== EXERCISE GOAL ==
There are pictures in the records below; leave them out and set down exactly the lines from the one holding "- poučení o" through the one holding "Architectural Design for".
(RECORDS PROVIDED Opens)
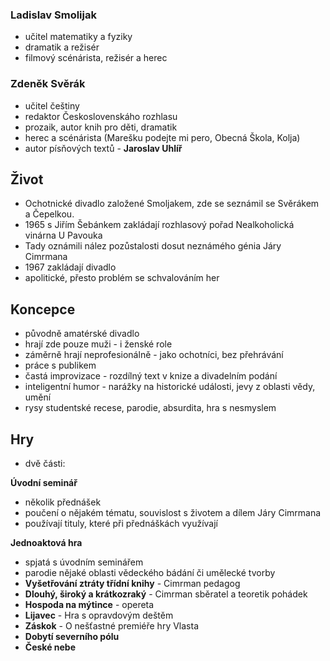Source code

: ### Ladislav Smolijak
- učitel matematiky a fyziky
- dramatik a režisér
- filmový scénárista, režisér a herec

### Zdeněk Svěrák
- učitel češtiny
- redaktor Československáho rozhlasu
- prozaik, autor knih pro děti, dramatik
- herec a scénárista (Marešku podejte mi pero, Obecná Škola, Kolja)
- autor písňových textů - **Jaroslav Uhlíř**

## Život
- Ochotnické divadlo založené Smoljakem, zde se seznámil se Svěrákem a Čepelkou.
- 1965 s Jiřím Šebánkem zakládají rozhlasový pořad Nealkoholická vinárna U Pavouka
- Tady oznámili nález pozůstalosti dosut neznámého génia Járy Cimrmana
- 1967 zakládají divadlo
- apolitické, přesto problém se schvalováním her

## Koncepce
- původně amatérské divadlo
- hrají zde pouze muži - i ženské role
- záměrně hrají neprofesionálně - jako ochotníci, bez přehrávání
- práce s publikem
- častá improvizace - rozdílný text v knize a divadelním podání
- inteligentní humor - narážky na historické události, jevy z oblasti vědy, umění
- rysy studentské recese, parodie, absurdita, hra s nesmyslem

## Hry
- dvě části:

**Úvodní seminář**
- několik přednášek
- poučení o nějakém tématu, souvislost s životem a dílem Járy Cimrmana
- používají tituly, které při přednáškách využívají

**Jednoaktová hra**
- spjatá s úvodním seminářem
- parodie nějaké oblasti vědeckého bádání či umělecké tvorby
- **Vyšetřování ztráty třídní knihy** - Cimrman pedagog
- **Dlouhý, široký a krátkozraký** - Cimrman sběratel a teoretik pohádek
- **Hospoda na mýtince** - opereta
- **Lijavec** - Hra s opravdovým deštěm
- **Záskok** - O nešťastné premiéře hry Vlasta
- **Dobytí severního pólu** 
- **České nebe**
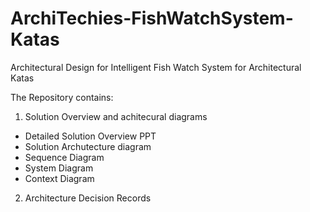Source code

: # ArchiTechies-FishWatchSystem-Katas
Architectural Design for Intelligent Fish Watch System for Architectural Katas

The Repository contains:
1. Solution Overview and achitecural diagrams
 - Detailed Solution Overview PPT
 - Solution Archutecture diagram
 - Sequence Diagram
 - System Diagram
 - Context Diagram
2. Architecture Decision Records

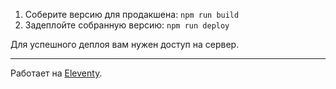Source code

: 1. Соберите версию для продакшена: `npm run build`
2. Задеплойте собранную версию: `npm run deploy`

Для успешного деплоя вам нужен доступ на сервер.

---
Работает на [Eleventy](https://www.11ty.io/).
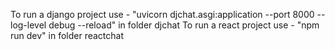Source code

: To run a django project use - "uvicorn djchat.asgi:application --port 8000 --log-level debug --reload" in folder djchat
To run a react project use - "npm run dev" in folder reactchat
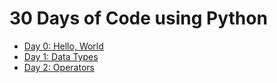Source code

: # 30 Days of Code using Python

- [Day 0: Hello, World](https://www.hackerrank.com/challenges/30-hello-world/problem)
- [Day 1: Data Types](https://www.hackerrank.com/challenges/30-data-types/problem)
- [Day 2: Operators](https://www.hackerrank.com/challenges/30-operators/problem)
(RECORDS PROVIDED Closes)
== ANSWER FOR THE TASK ==
- poučení o nějakém tématu, souvislost s životem a dílem Járy Cimrmana
- používají tituly, které při přednáškách využívají

**Jednoaktová hra**
- spjatá s úvodním seminářem
- parodie nějaké oblasti vědeckého bádání či umělecké tvorby
- **Vyšetřování ztráty třídní knihy** - Cimrman pedagog
- **Dlouhý, široký a krátkozraký** - Cimrman sběratel a teoretik pohádek
- **Hospoda na mýtince** - opereta
- **Lijavec** - Hra s opravdovým deštěm
- **Záskok** - O nešťastné premiéře hry Vlasta
- **Dobytí severního pólu** 
- **České nebe**
Source code

: # ArchiTechies-FishWatchSystem-Katas
Architectural Design for Intelligent Fish Watch System for Architectural Katas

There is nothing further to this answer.